For the entries that follow, restate word for word the line containing "welche die bereits", the line containing "Dabei sollen sie", and every line that lies between them.

(Rendered images with source text)
+-------+

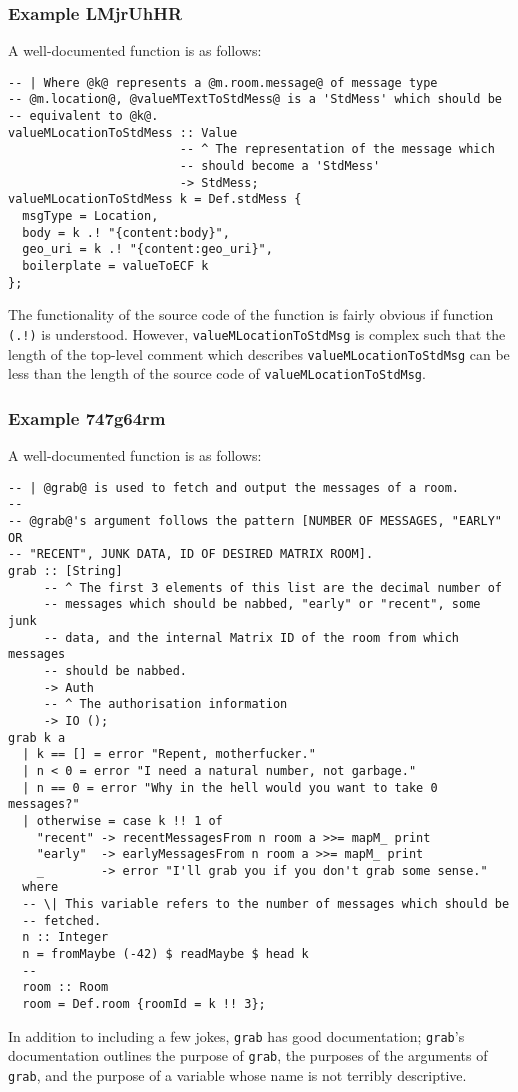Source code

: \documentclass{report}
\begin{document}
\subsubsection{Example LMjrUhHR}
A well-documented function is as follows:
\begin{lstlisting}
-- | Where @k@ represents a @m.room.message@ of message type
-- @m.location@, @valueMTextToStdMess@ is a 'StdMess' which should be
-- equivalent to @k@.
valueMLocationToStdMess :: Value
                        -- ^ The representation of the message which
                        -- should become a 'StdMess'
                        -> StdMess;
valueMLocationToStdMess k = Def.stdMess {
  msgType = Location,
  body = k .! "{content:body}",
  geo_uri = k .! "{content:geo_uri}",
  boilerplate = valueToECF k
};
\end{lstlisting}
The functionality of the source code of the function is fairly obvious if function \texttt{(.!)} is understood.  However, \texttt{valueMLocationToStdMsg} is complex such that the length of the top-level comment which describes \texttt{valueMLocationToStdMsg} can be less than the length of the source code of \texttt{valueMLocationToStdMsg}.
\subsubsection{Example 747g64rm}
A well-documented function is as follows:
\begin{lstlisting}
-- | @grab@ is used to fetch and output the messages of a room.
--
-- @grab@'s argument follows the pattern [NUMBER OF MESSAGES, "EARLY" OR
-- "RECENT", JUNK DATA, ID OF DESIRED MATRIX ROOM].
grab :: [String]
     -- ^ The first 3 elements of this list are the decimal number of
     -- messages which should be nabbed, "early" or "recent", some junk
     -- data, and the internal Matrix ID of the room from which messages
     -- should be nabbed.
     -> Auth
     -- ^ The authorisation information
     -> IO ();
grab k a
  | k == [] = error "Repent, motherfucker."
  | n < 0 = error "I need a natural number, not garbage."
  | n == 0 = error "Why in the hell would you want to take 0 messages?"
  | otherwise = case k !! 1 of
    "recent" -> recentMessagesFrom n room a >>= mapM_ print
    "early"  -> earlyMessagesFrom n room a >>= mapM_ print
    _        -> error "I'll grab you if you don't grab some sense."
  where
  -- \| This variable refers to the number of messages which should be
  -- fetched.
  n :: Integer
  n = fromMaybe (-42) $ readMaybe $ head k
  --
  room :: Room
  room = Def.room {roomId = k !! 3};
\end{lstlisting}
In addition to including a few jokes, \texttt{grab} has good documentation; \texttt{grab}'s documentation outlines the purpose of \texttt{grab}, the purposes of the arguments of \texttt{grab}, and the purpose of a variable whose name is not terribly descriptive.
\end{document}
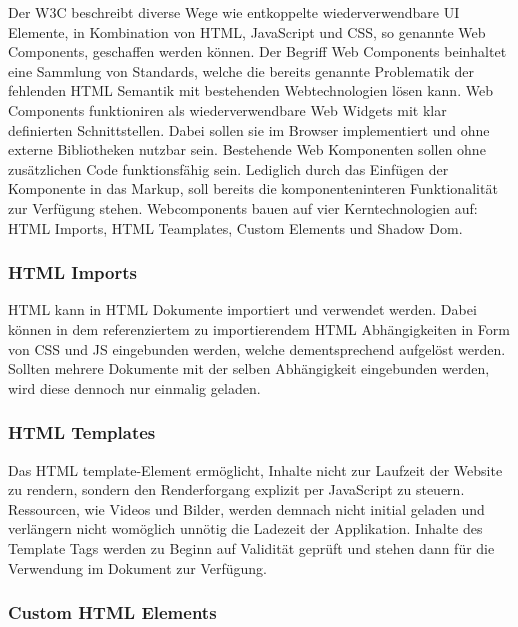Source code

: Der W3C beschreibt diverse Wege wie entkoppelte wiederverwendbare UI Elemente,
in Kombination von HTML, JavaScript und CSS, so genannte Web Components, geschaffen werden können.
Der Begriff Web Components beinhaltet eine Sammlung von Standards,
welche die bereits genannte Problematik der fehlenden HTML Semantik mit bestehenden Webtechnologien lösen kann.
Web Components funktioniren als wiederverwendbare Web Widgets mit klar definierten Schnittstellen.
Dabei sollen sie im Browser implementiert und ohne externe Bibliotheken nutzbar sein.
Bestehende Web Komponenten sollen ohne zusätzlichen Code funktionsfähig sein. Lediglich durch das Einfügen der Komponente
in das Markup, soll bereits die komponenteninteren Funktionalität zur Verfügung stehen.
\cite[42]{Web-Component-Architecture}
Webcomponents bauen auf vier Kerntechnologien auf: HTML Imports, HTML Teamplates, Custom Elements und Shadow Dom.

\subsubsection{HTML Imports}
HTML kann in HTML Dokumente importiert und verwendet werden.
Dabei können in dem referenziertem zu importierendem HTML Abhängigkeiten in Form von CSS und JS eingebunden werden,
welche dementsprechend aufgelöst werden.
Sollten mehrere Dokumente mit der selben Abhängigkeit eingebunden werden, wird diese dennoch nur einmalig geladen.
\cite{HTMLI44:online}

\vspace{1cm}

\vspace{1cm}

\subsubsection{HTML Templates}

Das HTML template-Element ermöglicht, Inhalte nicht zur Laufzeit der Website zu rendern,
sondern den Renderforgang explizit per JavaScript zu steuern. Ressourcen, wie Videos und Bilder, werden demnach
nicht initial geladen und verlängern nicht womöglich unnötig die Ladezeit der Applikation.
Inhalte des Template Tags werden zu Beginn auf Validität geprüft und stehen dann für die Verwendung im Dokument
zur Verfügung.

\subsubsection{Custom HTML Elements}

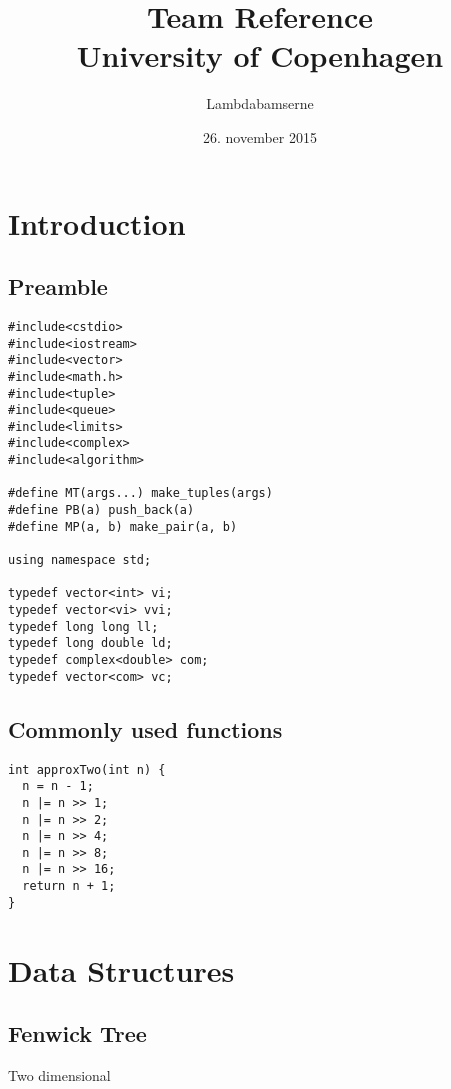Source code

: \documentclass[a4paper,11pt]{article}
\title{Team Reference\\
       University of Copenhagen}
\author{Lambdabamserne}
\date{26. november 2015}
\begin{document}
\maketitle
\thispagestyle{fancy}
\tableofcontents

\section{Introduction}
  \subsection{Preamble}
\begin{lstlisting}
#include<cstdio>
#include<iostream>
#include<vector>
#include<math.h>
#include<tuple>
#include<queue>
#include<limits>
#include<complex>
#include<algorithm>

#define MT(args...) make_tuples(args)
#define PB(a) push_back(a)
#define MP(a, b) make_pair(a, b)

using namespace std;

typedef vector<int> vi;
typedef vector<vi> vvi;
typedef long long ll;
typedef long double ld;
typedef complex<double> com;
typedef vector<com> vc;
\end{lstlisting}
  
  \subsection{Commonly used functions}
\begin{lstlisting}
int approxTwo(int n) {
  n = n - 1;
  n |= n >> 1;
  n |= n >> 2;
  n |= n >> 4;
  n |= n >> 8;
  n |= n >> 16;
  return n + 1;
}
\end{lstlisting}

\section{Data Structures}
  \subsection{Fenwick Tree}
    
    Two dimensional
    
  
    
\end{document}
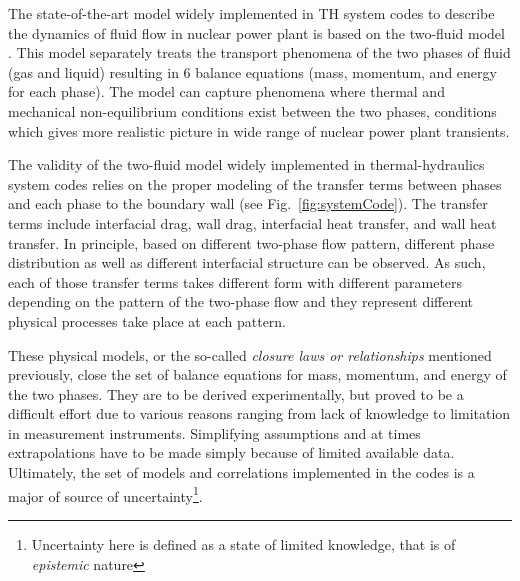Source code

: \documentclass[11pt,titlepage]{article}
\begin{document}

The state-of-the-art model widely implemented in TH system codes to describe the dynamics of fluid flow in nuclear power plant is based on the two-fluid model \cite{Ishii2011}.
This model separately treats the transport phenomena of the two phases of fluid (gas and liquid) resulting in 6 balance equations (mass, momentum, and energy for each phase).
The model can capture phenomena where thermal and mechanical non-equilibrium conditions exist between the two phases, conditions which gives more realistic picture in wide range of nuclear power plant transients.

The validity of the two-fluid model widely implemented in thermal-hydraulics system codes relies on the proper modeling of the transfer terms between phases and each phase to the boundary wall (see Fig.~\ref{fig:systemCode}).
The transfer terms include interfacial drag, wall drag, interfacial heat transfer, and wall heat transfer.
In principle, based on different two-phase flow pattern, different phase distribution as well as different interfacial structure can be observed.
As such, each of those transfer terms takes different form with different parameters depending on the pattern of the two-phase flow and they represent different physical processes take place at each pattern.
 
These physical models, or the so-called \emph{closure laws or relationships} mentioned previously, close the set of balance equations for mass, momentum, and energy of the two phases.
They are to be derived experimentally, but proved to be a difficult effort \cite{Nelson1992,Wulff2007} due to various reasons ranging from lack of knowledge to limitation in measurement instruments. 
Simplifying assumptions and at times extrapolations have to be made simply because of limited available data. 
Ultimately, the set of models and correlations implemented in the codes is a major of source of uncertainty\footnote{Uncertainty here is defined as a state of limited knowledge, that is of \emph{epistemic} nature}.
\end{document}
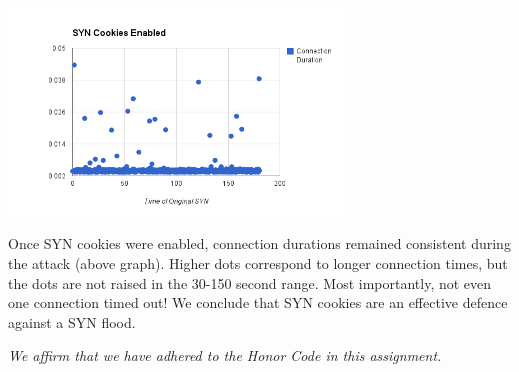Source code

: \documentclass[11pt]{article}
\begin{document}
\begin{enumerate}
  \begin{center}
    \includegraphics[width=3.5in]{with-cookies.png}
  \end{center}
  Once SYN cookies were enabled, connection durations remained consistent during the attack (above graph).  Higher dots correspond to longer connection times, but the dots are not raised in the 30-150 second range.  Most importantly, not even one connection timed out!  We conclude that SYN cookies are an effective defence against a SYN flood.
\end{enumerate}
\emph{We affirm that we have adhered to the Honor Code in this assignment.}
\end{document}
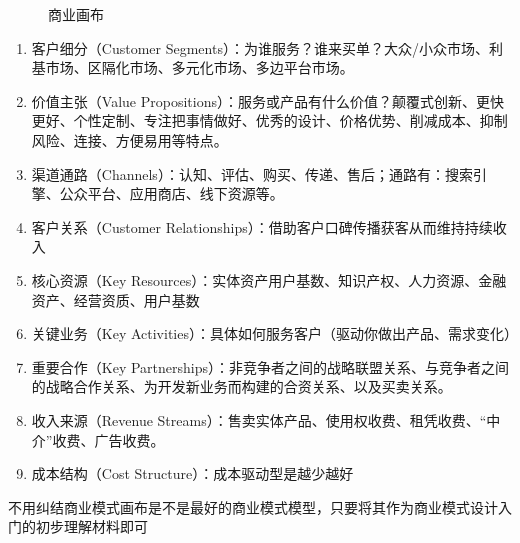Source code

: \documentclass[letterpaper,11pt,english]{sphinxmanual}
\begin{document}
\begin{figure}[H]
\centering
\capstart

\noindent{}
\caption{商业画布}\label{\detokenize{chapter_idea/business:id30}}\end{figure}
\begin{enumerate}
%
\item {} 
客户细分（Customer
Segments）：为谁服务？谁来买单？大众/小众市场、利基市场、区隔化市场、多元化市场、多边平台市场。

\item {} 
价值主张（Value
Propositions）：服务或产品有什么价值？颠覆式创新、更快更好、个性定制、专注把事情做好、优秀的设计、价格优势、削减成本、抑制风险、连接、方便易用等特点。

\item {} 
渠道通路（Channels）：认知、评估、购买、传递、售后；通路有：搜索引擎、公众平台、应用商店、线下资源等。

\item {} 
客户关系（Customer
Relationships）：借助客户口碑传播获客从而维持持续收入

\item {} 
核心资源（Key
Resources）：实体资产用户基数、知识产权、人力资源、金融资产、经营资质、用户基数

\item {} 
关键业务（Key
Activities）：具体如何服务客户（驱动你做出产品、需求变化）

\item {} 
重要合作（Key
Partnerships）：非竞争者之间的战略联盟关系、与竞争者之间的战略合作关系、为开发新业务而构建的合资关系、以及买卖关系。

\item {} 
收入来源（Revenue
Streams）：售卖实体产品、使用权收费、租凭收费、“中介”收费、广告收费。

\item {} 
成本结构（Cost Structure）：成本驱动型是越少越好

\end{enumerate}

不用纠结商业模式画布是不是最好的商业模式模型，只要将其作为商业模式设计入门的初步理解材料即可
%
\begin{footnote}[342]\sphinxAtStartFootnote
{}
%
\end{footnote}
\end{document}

+-------+

- [Reply to the exercise]
welche die bereits genannte Problematik der fehlenden HTML Semantik mit bestehenden Webtechnologien lösen kann.
Web Components funktioniren als wiederverwendbare Web Widgets mit klar definierten Schnittstellen.
Dabei sollen sie im Browser implementiert und ohne externe Bibliotheken nutzbar sein.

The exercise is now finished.